Lewis points out that investor portals are already widespread in the industry. The survey found that 75 percent of firms have an investor portal and a further 19 percent plan to introduce one within a year. “Investor portals are something that almost everybody has to have,” says Lewis. “Investors expect to be able to go to a portal to access their information.”
However, smaller firms in particular have to carefully assess whether tech solutions justify the expense. “We have a small portfolio, so when we’ve looked at software or applications that would allow us to gather information from our portfolio companies, it just isn’t worth the cost,” says Blinn Cirella, CFO at Saw Mill Capital. “I don’t know what that tipping point is when it becomes cost-effective.”

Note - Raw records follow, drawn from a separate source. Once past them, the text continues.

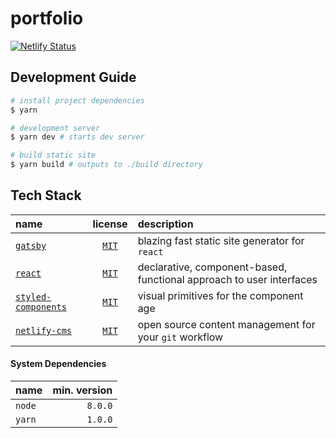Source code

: # portfolio

[![Netlify Status](https://api.netlify.com/api/v1/badges/cdba776b-7dbe-48f4-bee1-8bb4515e8e34/deploy-status)](https://app.netlify.com/sites/vitordino/deploys)


## Development Guide
```bash
# install project dependencies
$ yarn

# development server
$ yarn dev # starts dev server

# build static site
$ yarn build # outputs to ./build directory
```

## Tech Stack

| name | license | description |
|:-----|:-------:|:------------|
| [`gatsby`](https://www.gatsbyjs.org/) | [`MIT`](https://github.com/gatsbyjs/gatsby/blob/master/LICENSE) | blazing fast static site generator for `react` |
| [`react`](https://reactjs.org/) | [`MIT`](https://api.github.com/repos/facebook/react/license) | declarative, component-based, functional approach to user interfaces |
| [`styled-components`](https://styled-components.com) | [`MIT`](https://github.com/styled-components/styled-components/blob/master/LICENSE) | visual primitives for the component age |
| [`netlify-cms`](https://www.netlifycms.org/docs/widgets/) | [`MIT`](https://github.com/netlify/netlify-cms/blob/master/LICENSE) | open source content management for your `git` workflow |




#### System Dependencies
| name   | min. version |
|:-------|-------------:|
| `node` |      `8.0.0` |
| `yarn` |      `1.0.0` |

Excel retains trust for waterfalls
Of all the areas of technology, firms are most cautious about changing their tried-and-tested methods for waterfall calculations. Two-thirds of respondents said that they do not use any technology for calculating waterfalls. Many industry leaders consulted by Private Funds CFO are adamant that automated solutions are incapable of handling the required level of complexity and would in any case still need to be checked in Excel.
“Each waterfall has slight nuances that I think typically work well in Excel,” says one CFO, who explains their firm would be “reluctant to lock in a software solution that may not last long or work well with such nuances”. Another CFO at a mid-market firm agrees that “when it’s just basic, obvious, plain, simple – and you’ll do it in Excel anyway to double check it – [a technology investment] doesn’t really justify the cost”. The source adds that “the more complex the waterfall gets, the more risk there would be of paying carry too early or too late”.

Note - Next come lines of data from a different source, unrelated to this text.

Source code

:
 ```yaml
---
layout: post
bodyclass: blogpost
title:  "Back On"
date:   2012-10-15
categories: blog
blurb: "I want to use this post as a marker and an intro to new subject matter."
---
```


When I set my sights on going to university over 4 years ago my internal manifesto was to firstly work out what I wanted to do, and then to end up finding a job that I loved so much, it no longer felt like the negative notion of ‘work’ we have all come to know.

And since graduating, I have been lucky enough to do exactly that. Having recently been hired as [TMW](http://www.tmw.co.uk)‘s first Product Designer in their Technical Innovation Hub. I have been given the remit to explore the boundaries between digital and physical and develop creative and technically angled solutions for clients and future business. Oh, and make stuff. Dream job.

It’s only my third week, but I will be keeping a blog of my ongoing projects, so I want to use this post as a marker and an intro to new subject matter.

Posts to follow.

However, there are tentative signs that firms are becoming more open to introducing technology. The proportion of firms that either use technology or plan to adopt technology for waterfalls grew from just 16 percent two years ago to 34 percent this year.
Cyber-anxieties prompt firms to take action
In contrast to other areas of technology, there is no disagreement about the importance of strong cybersecurity technology. “When cybersecurity goes wrong, it goes really, really wrong,” warns Lewis. “Even if you lose just a small amount of money, having investors hear about that can kill your reputation.”
Some 55 percent of respondents said that investor questions and requirements on cybersecurity had increased in the past year (no respondents said these questions had decreased). “In due diligence now, the questionnaires have probably two pages of questions about IT and cybersecurity, which is really pretty new,” says Cirella. “You might have had a couple of questions in the past, but now there are a lot more in-depth questions about IT and cyber.”
The mid-market firm’s CFO agrees with Cirella that due diligence questionnaires are increasingly detailed regarding cybersecurity. “Five or 10 years ago it was, ‘Do you have a programme? Do you know what cybersecurity is?’ Now it’s a lot more detailed, ‘How do you lock down this? Where do you do this? What do you allow on your machines? What programmes do you use?’”
Indeed, 87 percent of survey respondents said they are ‘always’ or ‘sometimes’ asked if they have a cyberattack readiness policy during diligence. But a CFO at a technology investment firm adds that investors do not only interrogate firms on cybersecurity as part of due diligence. “A lot of our investors will have their operational team contact us on a regular basis and they’ll want to talk about what we’re doing on cybersecurity to train employees and mitigate threats.”
In response, two-thirds of respondents said their firms had increased investment in human and technological cybersecurity resources. Respondents were almost unanimous in reporting that the rise in remote working had made them more conscious of cybersecurity, both within the firm and in outsource providers.
“As far as cyber goes, there is so much low-hanging fruit; it is so easy to put some really simple cyber-measures in place,” says Cirella. “There are some easy things that you can do so you don’t have a panic attack every time you’re at a cybersecurity webinar.”